◆ **TASK**: With the pictures excluded, repeat every entry exactly.

ENTRIES PROVIDED section start

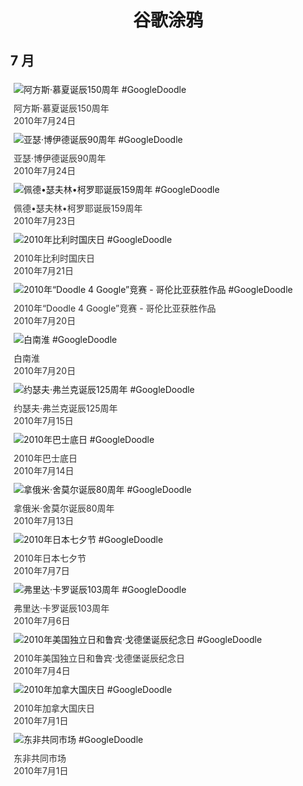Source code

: 
<h1 align="center"> 谷歌涂鸦 </h1>




## 7 月

<div class="image">


<img src="https://lh3.googleusercontent.com/nnVGbJKqmsfJJ4dLC2vvcLRk0jD1JdbgU3gUpMvd5METvR_Y1anwHVjWxvvT5cdI87vGsmm4On9J_4oy3HmK7hDcTeWTjuxVvJ2gRJQ=s660" alt="阿方斯·慕夏诞辰150周年 #GoogleDoodle" style="margin: 5px"/>
<div class="info" style="font-size: 14px; color:#333333; margin:5px"><div class="title">阿方斯·慕夏诞辰150周年</div><div class="date">2010年7月24日</div></div>

<img src="https://www.google.com/logos/2010/arthurboyd2010-hp.jpg" alt="亚瑟·博伊德诞辰90周年 #GoogleDoodle" style="margin: 5px"/>
<div class="info" style="font-size: 14px; color:#333333; margin:5px"><div class="title">亚瑟·博伊德诞辰90周年</div><div class="date">2010年7月24日</div></div>

<img src="https://lh3.googleusercontent.com/MaszCSVZcDegjtAvr2tMMisFmwNZdKPQM9L0CdUpPsSKNuSjAueA5QcHK6q-z8Hl39tOvrAbjVN1EwMBs_akaqVpASETAga809Ho1zs=s660" alt="佩德•瑟夫林•柯罗耶诞辰159周年 #GoogleDoodle" style="margin: 5px"/>
<div class="info" style="font-size: 14px; color:#333333; margin:5px"><div class="title">佩德•瑟夫林•柯罗耶诞辰159周年</div><div class="date">2010年7月23日</div></div>

<img src="https://www.google.com/logos/2010/belgium10-hp.gif" alt="2010年比利时国庆日 #GoogleDoodle" style="margin: 5px"/>
<div class="info" style="font-size: 14px; color:#333333; margin:5px"><div class="title">2010年比利时国庆日</div><div class="date">2010年7月21日</div></div>

<img src="https://www.google.com/logos/2010/d4g_colombia10-hp.gif" alt="2010年“Doodle 4 Google”竞赛 - 哥伦比亚获胜作品 #GoogleDoodle" style="margin: 5px"/>
<div class="info" style="font-size: 14px; color:#333333; margin:5px"><div class="title">2010年“Doodle 4 Google”竞赛 - 哥伦比亚获胜作品</div><div class="date">2010年7月20日</div></div>

<img src="https://lh3.googleusercontent.com/v_a3zhQup8Sn5B8lSOrgUf0efXiSO4FZOBhsVZsxydMx2bX1q2HYvYdza4WZfa4CSDk9tG7ttqgInpdryA5EchPvUAxkqrw3GICRvRs=s660" alt="白南淮 #GoogleDoodle" style="margin: 5px"/>
<div class="info" style="font-size: 14px; color:#333333; margin:5px"><div class="title">白南淮</div><div class="date">2010年7月20日</div></div>

<img src="https://lh3.googleusercontent.com/Rau5qUeVr0EwL02uaQCh3gJxIcvTlIjrwm3w1JdvJl2y-qUCanBTuN_QiY25F0gwaWksrsZnda1Q2lkC9NTcfJ5Q7D6yvQZOHP6ZJ8rW=s660" alt="约瑟夫·弗兰克诞辰125周年 #GoogleDoodle" style="margin: 5px"/>
<div class="info" style="font-size: 14px; color:#333333; margin:5px"><div class="title">约瑟夫·弗兰克诞辰125周年</div><div class="date">2010年7月15日</div></div>

<img src="https://lh3.googleusercontent.com/KhEnLAqG4zRmI_4x28FqlEo4O9o8k4lw_QLTjToIbBiT7zi408fcrsMrBAjzdlaTucXUbDi03A1SpQ6xF7n34yRsrnUKBHuENBaMBKal=s660" alt="2010年巴士底日 #GoogleDoodle" style="margin: 5px"/>
<div class="info" style="font-size: 14px; color:#333333; margin:5px"><div class="title">2010年巴士底日</div><div class="date">2010年7月14日</div></div>

<img src="https://www.google.com/logos/2010/naomishemer10-hp.jpg" alt="拿俄米·舍莫尔诞辰80周年 #GoogleDoodle" style="margin: 5px"/>
<div class="info" style="font-size: 14px; color:#333333; margin:5px"><div class="title">拿俄米·舍莫尔诞辰80周年</div><div class="date">2010年7月13日</div></div>

<img src="https://www.google.com/logos/2010/tanabata2010-hp.jpg" alt="2010年日本七夕节 #GoogleDoodle" style="margin: 5px"/>
<div class="info" style="font-size: 14px; color:#333333; margin:5px"><div class="title">2010年日本七夕节</div><div class="date">2010年7月7日</div></div>

<img src="https://lh3.googleusercontent.com/p6q5p_dRoHM4lkWOroCsAdhhtmcZV8r2FFPpRpCxsmBIJghH95flzx9DwhEgggHg24mLb3aOXZrdbW1vhws3KGNP-bJdTb4QD8fTTTVu3A=s660" alt="弗里达·卡罗诞辰103周年 #GoogleDoodle" style="margin: 5px"/>
<div class="info" style="font-size: 14px; color:#333333; margin:5px"><div class="title">弗里达·卡罗诞辰103周年</div><div class="date">2010年7月6日</div></div>

<img src="https://www.google.com/logos/2010/july4thgoldberg10-hp.png" alt="2010年美国独立日和鲁宾·戈德堡诞辰纪念日 #GoogleDoodle" style="margin: 5px"/>
<div class="info" style="font-size: 14px; color:#333333; margin:5px"><div class="title">2010年美国独立日和鲁宾·戈德堡诞辰纪念日</div><div class="date">2010年7月4日</div></div>

<img src="https://lh3.googleusercontent.com/R4x7n4oTzBHvYVoMs1HCLl3PM3wFJt-P4TaMW3-ijnRYoyr_sMIHK9xaxGsz_oIeQA_ftJjjk49wnmYmlOmzDvnQIU9oUNlyxtK7QThnIw=s660" alt="2010年加拿大国庆日 #GoogleDoodle" style="margin: 5px"/>
<div class="info" style="font-size: 14px; color:#333333; margin:5px"><div class="title">2010年加拿大国庆日</div><div class="date">2010年7月1日</div></div>

<img src="https://lh3.googleusercontent.com/is9hf1EGWA-O2MBeHgvmQYHivmpIaMyYjJSgQEdesPw_wr7zyxp1mYEul7Pp-b1iSl9hesyUibhcjqydZp05nRgv-hns9rSGYUHYSt0tgQ=s660" alt="东非共同市场 #GoogleDoodle" style="margin: 5px"/>
<div class="info" style="font-size: 14px; color:#333333; margin:5px"><div class="title">东非共同市场</div><div class="date">2010年7月1日</div></div>

</div>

ENTRIES PROVIDED section end

◆ **WRITTEN RESPONSE**:
Source code

: 
<h1 align="center"> 谷歌涂鸦 </h1>




## 7 月

<div class="image">


<img src="https://lh3.googleusercontent.com/nnVGbJKqmsfJJ4dLC2vvcLRk0jD1JdbgU3gUpMvd5METvR_Y1anwHVjWxvvT5cdI87vGsmm4On9J_4oy3HmK7hDcTeWTjuxVvJ2gRJQ=s660" alt="阿方斯·慕夏诞辰150周年 #GoogleDoodle" style="margin: 5px"/>
<div class="info" style="font-size: 14px; color:#333333; margin:5px"><div class="title">阿方斯·慕夏诞辰150周年</div><div class="date">2010年7月24日</div></div>

<img src="https://www.google.com/logos/2010/arthurboyd2010-hp.jpg" alt="亚瑟·博伊德诞辰90周年 #GoogleDoodle" style="margin: 5px"/>
<div class="info" style="font-size: 14px; color:#333333; margin:5px"><div class="title">亚瑟·博伊德诞辰90周年</div><div class="date">2010年7月24日</div></div>

<img src="https://lh3.googleusercontent.com/MaszCSVZcDegjtAvr2tMMisFmwNZdKPQM9L0CdUpPsSKNuSjAueA5QcHK6q-z8Hl39tOvrAbjVN1EwMBs_akaqVpASETAga809Ho1zs=s660" alt="佩德•瑟夫林•柯罗耶诞辰159周年 #GoogleDoodle" style="margin: 5px"/>
<div class="info" style="font-size: 14px; color:#333333; margin:5px"><div class="title">佩德•瑟夫林•柯罗耶诞辰159周年</div><div class="date">2010年7月23日</div></div>

<img src="https://www.google.com/logos/2010/belgium10-hp.gif" alt="2010年比利时国庆日 #GoogleDoodle" style="margin: 5px"/>
<div class="info" style="font-size: 14px; color:#333333; margin:5px"><div class="title">2010年比利时国庆日</div><div class="date">2010年7月21日</div></div>

<img src="https://www.google.com/logos/2010/d4g_colombia10-hp.gif" alt="2010年“Doodle 4 Google”竞赛 - 哥伦比亚获胜作品 #GoogleDoodle" style="margin: 5px"/>
<div class="info" style="font-size: 14px; color:#333333; margin:5px"><div class="title">2010年“Doodle 4 Google”竞赛 - 哥伦比亚获胜作品</div><div class="date">2010年7月20日</div></div>

<img src="https://lh3.googleusercontent.com/v_a3zhQup8Sn5B8lSOrgUf0efXiSO4FZOBhsVZsxydMx2bX1q2HYvYdza4WZfa4CSDk9tG7ttqgInpdryA5EchPvUAxkqrw3GICRvRs=s660" alt="白南淮 #GoogleDoodle" style="margin: 5px"/>
<div class="info" style="font-size: 14px; color:#333333; margin:5px"><div class="title">白南淮</div><div class="date">2010年7月20日</div></div>

<img src="https://lh3.googleusercontent.com/Rau5qUeVr0EwL02uaQCh3gJxIcvTlIjrwm3w1JdvJl2y-qUCanBTuN_QiY25F0gwaWksrsZnda1Q2lkC9NTcfJ5Q7D6yvQZOHP6ZJ8rW=s660" alt="约瑟夫·弗兰克诞辰125周年 #GoogleDoodle" style="margin: 5px"/>
<div class="info" style="font-size: 14px; color:#333333; margin:5px"><div class="title">约瑟夫·弗兰克诞辰125周年</div><div class="date">2010年7月15日</div></div>

<img src="https://lh3.googleusercontent.com/KhEnLAqG4zRmI_4x28FqlEo4O9o8k4lw_QLTjToIbBiT7zi408fcrsMrBAjzdlaTucXUbDi03A1SpQ6xF7n34yRsrnUKBHuENBaMBKal=s660" alt="2010年巴士底日 #GoogleDoodle" style="margin: 5px"/>
<div class="info" style="font-size: 14px; color:#333333; margin:5px"><div class="title">2010年巴士底日</div><div class="date">2010年7月14日</div></div>

<img src="https://www.google.com/logos/2010/naomishemer10-hp.jpg" alt="拿俄米·舍莫尔诞辰80周年 #GoogleDoodle" style="margin: 5px"/>
<div class="info" style="font-size: 14px; color:#333333; margin:5px"><div class="title">拿俄米·舍莫尔诞辰80周年</div><div class="date">2010年7月13日</div></div>

<img src="https://www.google.com/logos/2010/tanabata2010-hp.jpg" alt="2010年日本七夕节 #GoogleDoodle" style="margin: 5px"/>
<div class="info" style="font-size: 14px; color:#333333; margin:5px"><div class="title">2010年日本七夕节</div><div class="date">2010年7月7日</div></div>

<img src="https://lh3.googleusercontent.com/p6q5p_dRoHM4lkWOroCsAdhhtmcZV8r2FFPpRpCxsmBIJghH95flzx9DwhEgggHg24mLb3aOXZrdbW1vhws3KGNP-bJdTb4QD8fTTTVu3A=s660" alt="弗里达·卡罗诞辰103周年 #GoogleDoodle" style="margin: 5px"/>
<div class="info" style="font-size: 14px; color:#333333; margin:5px"><div class="title">弗里达·卡罗诞辰103周年</div><div class="date">2010年7月6日</div></div>

<img src="https://www.google.com/logos/2010/july4thgoldberg10-hp.png" alt="2010年美国独立日和鲁宾·戈德堡诞辰纪念日 #GoogleDoodle" style="margin: 5px"/>
<div class="info" style="font-size: 14px; color:#333333; margin:5px"><div class="title">2010年美国独立日和鲁宾·戈德堡诞辰纪念日</div><div class="date">2010年7月4日</div></div>

<img src="https://lh3.googleusercontent.com/R4x7n4oTzBHvYVoMs1HCLl3PM3wFJt-P4TaMW3-ijnRYoyr_sMIHK9xaxGsz_oIeQA_ftJjjk49wnmYmlOmzDvnQIU9oUNlyxtK7QThnIw=s660" alt="2010年加拿大国庆日 #GoogleDoodle" style="margin: 5px"/>
<div class="info" style="font-size: 14px; color:#333333; margin:5px"><div class="title">2010年加拿大国庆日</div><div class="date">2010年7月1日</div></div>

<img src="https://lh3.googleusercontent.com/is9hf1EGWA-O2MBeHgvmQYHivmpIaMyYjJSgQEdesPw_wr7zyxp1mYEul7Pp-b1iSl9hesyUibhcjqydZp05nRgv-hns9rSGYUHYSt0tgQ=s660" alt="东非共同市场 #GoogleDoodle" style="margin: 5px"/>
<div class="info" style="font-size: 14px; color:#333333; margin:5px"><div class="title">东非共同市场</div><div class="date">2010年7月1日</div></div>

</div>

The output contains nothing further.